[Stored data entries]
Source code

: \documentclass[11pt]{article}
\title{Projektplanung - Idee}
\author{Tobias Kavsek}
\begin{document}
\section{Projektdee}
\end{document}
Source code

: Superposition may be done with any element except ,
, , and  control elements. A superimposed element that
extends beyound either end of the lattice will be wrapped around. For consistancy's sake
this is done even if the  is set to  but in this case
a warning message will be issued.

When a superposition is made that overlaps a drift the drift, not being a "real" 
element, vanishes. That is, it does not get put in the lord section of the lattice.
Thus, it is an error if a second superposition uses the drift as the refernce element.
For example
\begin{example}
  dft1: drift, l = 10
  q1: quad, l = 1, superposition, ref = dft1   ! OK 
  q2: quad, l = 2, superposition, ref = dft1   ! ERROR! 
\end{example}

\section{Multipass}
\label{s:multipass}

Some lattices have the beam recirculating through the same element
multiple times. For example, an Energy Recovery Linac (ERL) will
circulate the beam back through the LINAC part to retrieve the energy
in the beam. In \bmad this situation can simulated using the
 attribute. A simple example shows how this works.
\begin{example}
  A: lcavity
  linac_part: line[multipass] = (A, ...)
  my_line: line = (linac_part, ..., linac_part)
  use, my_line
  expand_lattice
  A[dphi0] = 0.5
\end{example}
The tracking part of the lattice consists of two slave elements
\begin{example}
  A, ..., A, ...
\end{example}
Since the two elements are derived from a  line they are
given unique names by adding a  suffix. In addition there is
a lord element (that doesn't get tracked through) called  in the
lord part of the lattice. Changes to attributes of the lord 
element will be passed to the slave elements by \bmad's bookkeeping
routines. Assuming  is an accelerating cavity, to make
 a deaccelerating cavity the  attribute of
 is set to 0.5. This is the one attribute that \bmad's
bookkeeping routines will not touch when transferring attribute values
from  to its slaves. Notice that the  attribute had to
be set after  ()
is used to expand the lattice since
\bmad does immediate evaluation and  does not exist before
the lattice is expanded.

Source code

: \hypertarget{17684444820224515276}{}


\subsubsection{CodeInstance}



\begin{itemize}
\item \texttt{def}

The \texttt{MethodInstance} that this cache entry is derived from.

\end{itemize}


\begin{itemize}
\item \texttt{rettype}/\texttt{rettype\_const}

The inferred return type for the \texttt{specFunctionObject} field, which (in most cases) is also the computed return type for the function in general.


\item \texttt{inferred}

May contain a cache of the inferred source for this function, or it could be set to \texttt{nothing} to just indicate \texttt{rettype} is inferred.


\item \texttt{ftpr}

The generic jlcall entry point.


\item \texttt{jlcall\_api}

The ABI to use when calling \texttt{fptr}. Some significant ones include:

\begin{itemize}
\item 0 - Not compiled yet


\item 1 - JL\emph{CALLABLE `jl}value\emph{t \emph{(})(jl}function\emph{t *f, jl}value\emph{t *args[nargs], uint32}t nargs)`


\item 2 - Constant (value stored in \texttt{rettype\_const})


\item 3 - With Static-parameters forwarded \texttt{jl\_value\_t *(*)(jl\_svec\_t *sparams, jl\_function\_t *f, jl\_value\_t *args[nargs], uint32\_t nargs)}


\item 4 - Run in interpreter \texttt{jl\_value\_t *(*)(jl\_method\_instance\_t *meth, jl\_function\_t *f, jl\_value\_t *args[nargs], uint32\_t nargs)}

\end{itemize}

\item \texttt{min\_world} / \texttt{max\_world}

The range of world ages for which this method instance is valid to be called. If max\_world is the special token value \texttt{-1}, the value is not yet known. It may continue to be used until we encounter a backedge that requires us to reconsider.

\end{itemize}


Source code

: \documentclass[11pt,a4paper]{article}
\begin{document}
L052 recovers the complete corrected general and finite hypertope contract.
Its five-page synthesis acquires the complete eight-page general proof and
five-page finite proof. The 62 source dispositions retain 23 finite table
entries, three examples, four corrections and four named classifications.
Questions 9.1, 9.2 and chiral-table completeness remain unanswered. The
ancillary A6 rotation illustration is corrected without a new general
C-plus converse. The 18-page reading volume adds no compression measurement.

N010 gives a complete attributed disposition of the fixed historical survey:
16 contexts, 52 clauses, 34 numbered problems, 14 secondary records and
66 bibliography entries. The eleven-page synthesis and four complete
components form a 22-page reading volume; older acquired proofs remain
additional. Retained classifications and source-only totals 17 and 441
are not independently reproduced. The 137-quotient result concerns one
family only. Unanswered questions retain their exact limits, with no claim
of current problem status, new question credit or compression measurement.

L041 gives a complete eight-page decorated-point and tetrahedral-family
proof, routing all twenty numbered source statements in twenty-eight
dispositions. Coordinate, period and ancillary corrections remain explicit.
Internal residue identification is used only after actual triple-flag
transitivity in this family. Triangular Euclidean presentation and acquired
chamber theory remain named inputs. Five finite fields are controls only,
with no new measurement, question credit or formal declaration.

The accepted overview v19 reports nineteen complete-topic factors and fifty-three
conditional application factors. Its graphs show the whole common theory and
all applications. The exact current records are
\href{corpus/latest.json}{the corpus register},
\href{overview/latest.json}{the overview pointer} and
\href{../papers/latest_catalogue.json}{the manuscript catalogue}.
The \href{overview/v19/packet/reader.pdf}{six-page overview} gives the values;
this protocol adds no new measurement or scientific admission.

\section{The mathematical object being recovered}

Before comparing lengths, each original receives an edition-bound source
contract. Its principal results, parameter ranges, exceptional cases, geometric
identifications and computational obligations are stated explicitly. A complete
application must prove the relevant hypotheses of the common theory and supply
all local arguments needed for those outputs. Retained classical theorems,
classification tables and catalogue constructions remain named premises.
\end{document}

[What needs to be done] An exact copy of every entry above is the expected answer.

[Response to the exercise]
Source code

: \documentclass[11pt]{article}
\title{Projektplanung - Idee}
\author{Tobias Kavsek}
\begin{document}
\section{Projektdee}
\end{document}
Source code

: Superposition may be done with any element except ,
, , and  control elements. A superimposed element that
extends beyound either end of the lattice will be wrapped around. For consistancy's sake
this is done even if the  is set to  but in this case
a warning message will be issued.

When a superposition is made that overlaps a drift the drift, not being a "real" 
element, vanishes. That is, it does not get put in the lord section of the lattice.
Thus, it is an error if a second superposition uses the drift as the refernce element.
For example
\begin{example}
  dft1: drift, l = 10
  q1: quad, l = 1, superposition, ref = dft1   ! OK 
  q2: quad, l = 2, superposition, ref = dft1   ! ERROR! 
\end{example}

\section{Multipass}
\label{s:multipass}

Some lattices have the beam recirculating through the same element
multiple times. For example, an Energy Recovery Linac (ERL) will
circulate the beam back through the LINAC part to retrieve the energy
in the beam. In \bmad this situation can simulated using the
 attribute. A simple example shows how this works.
\begin{example}
  A: lcavity
  linac_part: line[multipass] = (A, ...)
  my_line: line = (linac_part, ..., linac_part)
  use, my_line
  expand_lattice
  A[dphi0] = 0.5
\end{example}
The tracking part of the lattice consists of two slave elements
\begin{example}
  A, ..., A, ...
\end{example}
Since the two elements are derived from a  line they are
given unique names by adding a  suffix. In addition there is
a lord element (that doesn't get tracked through) called  in the
lord part of the lattice. Changes to attributes of the lord 
element will be passed to the slave elements by \bmad's bookkeeping
routines. Assuming  is an accelerating cavity, to make
 a deaccelerating cavity the  attribute of
 is set to 0.5. This is the one attribute that \bmad's
bookkeeping routines will not touch when transferring attribute values
from  to its slaves. Notice that the  attribute had to
be set after  ()
is used to expand the lattice since
\bmad does immediate evaluation and  does not exist before
the lattice is expanded.

Source code

: \hypertarget{17684444820224515276}{}


\subsubsection{CodeInstance}



\begin{itemize}
\item \texttt{def}

The \texttt{MethodInstance} that this cache entry is derived from.

\end{itemize}


\begin{itemize}
\item \texttt{rettype}/\texttt{rettype\_const}

The inferred return type for the \texttt{specFunctionObject} field, which (in most cases) is also the computed return type for the function in general.


\item \texttt{inferred}

May contain a cache of the inferred source for this function, or it could be set to \texttt{nothing} to just indicate \texttt{rettype} is inferred.


\item \texttt{ftpr}

The generic jlcall entry point.


\item \texttt{jlcall\_api}

The ABI to use when calling \texttt{fptr}. Some significant ones include:

\begin{itemize}
\item 0 - Not compiled yet


\item 1 - JL\emph{CALLABLE `jl}value\emph{t \emph{(})(jl}function\emph{t *f, jl}value\emph{t *args[nargs], uint32}t nargs)`


\item 2 - Constant (value stored in \texttt{rettype\_const})


\item 3 - With Static-parameters forwarded \texttt{jl\_value\_t *(*)(jl\_svec\_t *sparams, jl\_function\_t *f, jl\_value\_t *args[nargs], uint32\_t nargs)}


\item 4 - Run in interpreter \texttt{jl\_value\_t *(*)(jl\_method\_instance\_t *meth, jl\_function\_t *f, jl\_value\_t *args[nargs], uint32\_t nargs)}

\end{itemize}

\item \texttt{min\_world} / \texttt{max\_world}

The range of world ages for which this method instance is valid to be called. If max\_world is the special token value \texttt{-1}, the value is not yet known. It may continue to be used until we encounter a backedge that requires us to reconsider.

\end{itemize}


Source code

: \documentclass[11pt,a4paper]{article}
\begin{document}
L052 recovers the complete corrected general and finite hypertope contract.
Its five-page synthesis acquires the complete eight-page general proof and
five-page finite proof. The 62 source dispositions retain 23 finite table
entries, three examples, four corrections and four named classifications.
Questions 9.1, 9.2 and chiral-table completeness remain unanswered. The
ancillary A6 rotation illustration is corrected without a new general
C-plus converse. The 18-page reading volume adds no compression measurement.

N010 gives a complete attributed disposition of the fixed historical survey:
16 contexts, 52 clauses, 34 numbered problems, 14 secondary records and
66 bibliography entries. The eleven-page synthesis and four complete
components form a 22-page reading volume; older acquired proofs remain
additional. Retained classifications and source-only totals 17 and 441
are not independently reproduced. The 137-quotient result concerns one
family only. Unanswered questions retain their exact limits, with no claim
of current problem status, new question credit or compression measurement.

L041 gives a complete eight-page decorated-point and tetrahedral-family
proof, routing all twenty numbered source statements in twenty-eight
dispositions. Coordinate, period and ancillary corrections remain explicit.
Internal residue identification is used only after actual triple-flag
transitivity in this family. Triangular Euclidean presentation and acquired
chamber theory remain named inputs. Five finite fields are controls only,
with no new measurement, question credit or formal declaration.

The accepted overview v19 reports nineteen complete-topic factors and fifty-three
conditional application factors. Its graphs show the whole common theory and
all applications. The exact current records are
\href{corpus/latest.json}{the corpus register},
\href{overview/latest.json}{the overview pointer} and
\href{../papers/latest_catalogue.json}{the manuscript catalogue}.
The \href{overview/v19/packet/reader.pdf}{six-page overview} gives the values;
this protocol adds no new measurement or scientific admission.

\section{The mathematical object being recovered}

Before comparing lengths, each original receives an edition-bound source
contract. Its principal results, parameter ranges, exceptional cases, geometric
identifications and computational obligations are stated explicitly. A complete
application must prove the relevant hypotheses of the common theory and supply
all local arguments needed for those outputs. Retained classical theorems,
classification tables and catalogue constructions remain named premises.
\end{document}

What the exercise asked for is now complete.